The Apollo missions and robotic spacecraft have also established the presence of titanium, silicon, iron, platinum group metals, and rare earth elements on the Moon. Extracting these on an industrial basis will require enormous investment, but the result will be thousands of tons of materials available without having to haul them up from Earth. Semi-automated factories will be able to deliver building materials, solar cells, and space structures made from lunar resources, ready to be used on the Moon or tossed into Earth orbit to be employed in space stations and orbital data centres. 

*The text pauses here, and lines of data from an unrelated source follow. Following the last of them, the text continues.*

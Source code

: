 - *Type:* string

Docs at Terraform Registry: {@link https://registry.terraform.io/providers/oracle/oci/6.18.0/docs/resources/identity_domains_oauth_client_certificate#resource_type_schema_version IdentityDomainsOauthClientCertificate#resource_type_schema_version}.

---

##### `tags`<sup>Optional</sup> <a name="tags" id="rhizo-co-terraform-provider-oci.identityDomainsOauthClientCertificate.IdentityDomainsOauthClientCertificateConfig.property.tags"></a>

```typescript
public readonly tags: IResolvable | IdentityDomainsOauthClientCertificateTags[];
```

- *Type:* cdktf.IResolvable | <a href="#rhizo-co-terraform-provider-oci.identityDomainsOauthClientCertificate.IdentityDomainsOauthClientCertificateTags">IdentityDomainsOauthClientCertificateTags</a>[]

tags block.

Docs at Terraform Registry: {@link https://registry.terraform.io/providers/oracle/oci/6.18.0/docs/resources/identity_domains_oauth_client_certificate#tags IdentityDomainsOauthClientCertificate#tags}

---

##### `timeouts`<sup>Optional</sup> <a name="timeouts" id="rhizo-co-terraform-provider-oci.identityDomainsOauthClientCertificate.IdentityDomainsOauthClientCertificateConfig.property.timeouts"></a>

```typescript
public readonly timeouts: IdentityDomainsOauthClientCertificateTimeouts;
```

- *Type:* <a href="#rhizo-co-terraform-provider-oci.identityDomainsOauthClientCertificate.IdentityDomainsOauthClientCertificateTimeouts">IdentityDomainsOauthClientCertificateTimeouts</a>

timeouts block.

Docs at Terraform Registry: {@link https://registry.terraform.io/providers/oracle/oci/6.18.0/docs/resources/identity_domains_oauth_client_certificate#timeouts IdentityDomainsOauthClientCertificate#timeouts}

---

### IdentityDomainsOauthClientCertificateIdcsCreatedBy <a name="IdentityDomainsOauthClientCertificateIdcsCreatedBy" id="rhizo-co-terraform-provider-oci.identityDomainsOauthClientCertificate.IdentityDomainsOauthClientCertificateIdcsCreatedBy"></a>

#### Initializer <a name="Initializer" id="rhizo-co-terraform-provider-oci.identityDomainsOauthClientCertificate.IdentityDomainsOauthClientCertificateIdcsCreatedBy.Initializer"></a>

And unlike the western frontier, there are no indigenous people to exploit, infect, or kill. There are no fragile ecosystems to disturb, no herds of buffalo or flocks of passenger pigeons to slaughter—just ten billion acres of resources to be exploited.

Artemis II marks the first time that ordinary people have thought about going to the Moon in decades. And people aren’t just posting about it online. They’re talking about it in coffee shops, at work, and even at baseball games. (The New York Mets paused their game briefly on Friday to play the Artemis II splashdown live on the jumbotron, and the crowd reacted with enthusiasm.)

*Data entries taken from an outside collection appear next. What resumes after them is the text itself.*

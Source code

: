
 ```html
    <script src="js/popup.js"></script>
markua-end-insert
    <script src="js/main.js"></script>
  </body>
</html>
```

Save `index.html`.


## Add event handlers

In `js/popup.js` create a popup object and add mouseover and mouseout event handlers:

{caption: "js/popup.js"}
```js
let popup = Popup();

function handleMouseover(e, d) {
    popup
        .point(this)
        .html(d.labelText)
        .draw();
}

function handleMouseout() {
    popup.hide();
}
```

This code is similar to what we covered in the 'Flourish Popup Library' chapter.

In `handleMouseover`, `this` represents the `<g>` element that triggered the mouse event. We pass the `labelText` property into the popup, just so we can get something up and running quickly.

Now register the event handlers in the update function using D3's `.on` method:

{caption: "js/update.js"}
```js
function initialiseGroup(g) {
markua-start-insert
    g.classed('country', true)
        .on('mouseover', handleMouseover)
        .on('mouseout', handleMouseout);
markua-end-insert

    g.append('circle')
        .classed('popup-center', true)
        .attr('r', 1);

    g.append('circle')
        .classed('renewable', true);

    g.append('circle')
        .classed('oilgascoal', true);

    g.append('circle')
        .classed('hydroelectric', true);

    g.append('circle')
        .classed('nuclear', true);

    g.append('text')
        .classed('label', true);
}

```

In an era in which jaded ennui has become stylish, sending humans around the Moon recaptured the world’s imagination. The Artemis IV landing, which has been widely touted to place the first woman and the first person of colour on the Moon, will be the most-watched live event in human history. Future missions will see an inevitable falloff in interest. But the shift to an Artemis economy will allow first thousands, then millions, of people to work in space.

These efforts will take generations. Fortunes and lives will be made and lost. Just as on the American frontier, there can be no reward without risk. The individuals and countries that choose to take those risks will tap into sources of wealth many times those available on Earth. Elon Musk will soon be the world’s first trillionaire, thanks to his spacefaring business operations. He will not be the last.

The United States is doing much of the (literal) heavy lifting to establish a permanent human presence on the Moon, but every nation in the Artemis Accords is welcome to participate to the limits of their technical abilities and financial commitment. Smaller nations may choose to specialise in particular industries, or multiple smaller nations may band together to establish substantial lunar settlements and factories. It’s quite plausible that a Singapore or an El Salvador could choose to make a major commitment to the Artemis economy and become a key player in unlocking the riches of the Moon and the Solar System.

The Artemis II astronauts are amazing human beings: test pilots, military officers, combat veterans, with multiple technical degrees, and hobbies like scuba diving and Antarctic exploration. Their televised competence, confidence, and camaraderie captured the world’s admiration and respect. They are, quite literally, the best of us. But they represent a gruelling NASA selection process with an acceptance rate of only 0.2 percent. If we are going to build a spacefaring civilisation with millions of people living and working off-Earth, we cannot maintain these incredibly high barriers.

The archetype for a lunar worker will not be a PhD test-pilot triathlete. It will be an offshore oil-rig worker—highly competent, able to adapt to dangerous, fast-moving situations, and richly compensated for doing a risky job far away from home. Ambitious young men and women will find jobs on the Moon or work out financing arrangements to get themselves there in hopes of a job. Some will go broke and return home penniless. Some will die and be buried amid the harsh lunar landscape. But some will succeed, and thrive, and build first families and eventually cities and nations on the Moon, Mars, and beyond.

There are eight billion people on Earth today but the resources of the Solar System can support trillions—by the time we start feeling cramped, we’ll have solved the problem of interstellar flight. Whether we travel slowly at sublight speeds, as dictated by Einstein’s equations, or use faster-than-light warp drives enabled by physics we don’t yet understand, a spacefaring humanity will surely spread out among the stars. The risks are real, but the rewards will be immense: endless resources, endless wealth, and endless opportunities on the final frontier—space.